Aim: The aim of this study was to further elucidate the mechanism of pterostilbene against UVA/UVB irradiation and the Nuclear factor E2-related factor 2 (Nrf2) signal pathway. Methods: A photo-damage model with UVA/UVB irradiation in HaCat cells was established and used in this study. The dose of pterostilbene was selected through MTS assay. Cell proliferation and apoptosis in Nrf2 and knockdown Nrf2 cells was detected by MTS assay. Expression of CAT, HO-1, and SOD in Nrf2 and knockdown Nrf2 cells was explored by qPCR. Western blot was used to analysis of Nrf2 nuclear translocation changes in Nrf2 and knockdown Nrf2 cells. Protein carbonyl content and MDA content was tested. Results: Our photo-damage model was successfully established and 20J/cm² UVA and 57mJ/cm² UVB irradiation was the suitable dose for HaCaT cell damage study. UVA/UVB irradiation would affect Nrf2 protein location, especial for 9.75 μM pterostilbene dose. In addition, cell proliferation could be significantly inhibited by UVA/UVB treatments (P<0.05), whereas, 9.75 μM pterostilbene treatment can alleviate the photo-damage.
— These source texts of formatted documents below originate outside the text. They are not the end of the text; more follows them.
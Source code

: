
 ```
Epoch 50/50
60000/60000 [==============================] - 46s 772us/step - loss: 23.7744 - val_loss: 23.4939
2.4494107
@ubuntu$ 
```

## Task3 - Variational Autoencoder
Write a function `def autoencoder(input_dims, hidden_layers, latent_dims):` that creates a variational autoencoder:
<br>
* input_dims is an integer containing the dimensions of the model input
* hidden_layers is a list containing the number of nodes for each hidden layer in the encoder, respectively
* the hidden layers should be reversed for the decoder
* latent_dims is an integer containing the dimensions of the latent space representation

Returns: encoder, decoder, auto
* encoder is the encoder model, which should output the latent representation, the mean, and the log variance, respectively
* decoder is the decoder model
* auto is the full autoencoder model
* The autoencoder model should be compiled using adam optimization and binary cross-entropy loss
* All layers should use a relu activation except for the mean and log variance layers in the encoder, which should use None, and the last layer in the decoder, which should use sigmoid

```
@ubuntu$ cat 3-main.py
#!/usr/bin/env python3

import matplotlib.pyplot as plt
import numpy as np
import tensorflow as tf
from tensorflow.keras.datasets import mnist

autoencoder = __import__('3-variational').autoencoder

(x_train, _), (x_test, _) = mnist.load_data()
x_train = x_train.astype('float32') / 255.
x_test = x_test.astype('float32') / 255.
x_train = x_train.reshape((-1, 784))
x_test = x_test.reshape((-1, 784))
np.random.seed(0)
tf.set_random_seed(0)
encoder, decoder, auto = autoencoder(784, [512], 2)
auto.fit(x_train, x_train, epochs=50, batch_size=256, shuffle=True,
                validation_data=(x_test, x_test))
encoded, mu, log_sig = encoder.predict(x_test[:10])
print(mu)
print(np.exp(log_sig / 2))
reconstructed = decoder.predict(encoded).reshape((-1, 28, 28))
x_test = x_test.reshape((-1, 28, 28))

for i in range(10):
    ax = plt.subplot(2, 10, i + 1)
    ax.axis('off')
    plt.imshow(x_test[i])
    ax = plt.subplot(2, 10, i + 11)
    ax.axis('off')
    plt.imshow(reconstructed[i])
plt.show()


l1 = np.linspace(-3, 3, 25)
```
UVA/UVB irradiation would lead to decreased expressions of CAT, HO-1, and SOD. Carbonyl content and MDA was significantly changed by UVA/UVB treatments (P<0.05). The adverse events could be reversed by adding 9.75 μM pterostilbene. Western blot analysis showed that Nrf2 cytoplasm content in UVA/UVB treated cells was reduced and Nrf2 nuclear content was increased, which are different with the normal HaCaT cells without knockdown Nrf2 treatment (P<0.05). The results of cell proliferation, apoptosis, and cell antioxidant capacity in knockdown Nrf2 treated HaCaT cells were also significantly different with the normal HaCaT cells without knockdown Nrf2 treatment (P<0.05). Conclusion: We hypothesize that pterostilbene could play an anti-oxidation role via the Nrf2 signal pathway.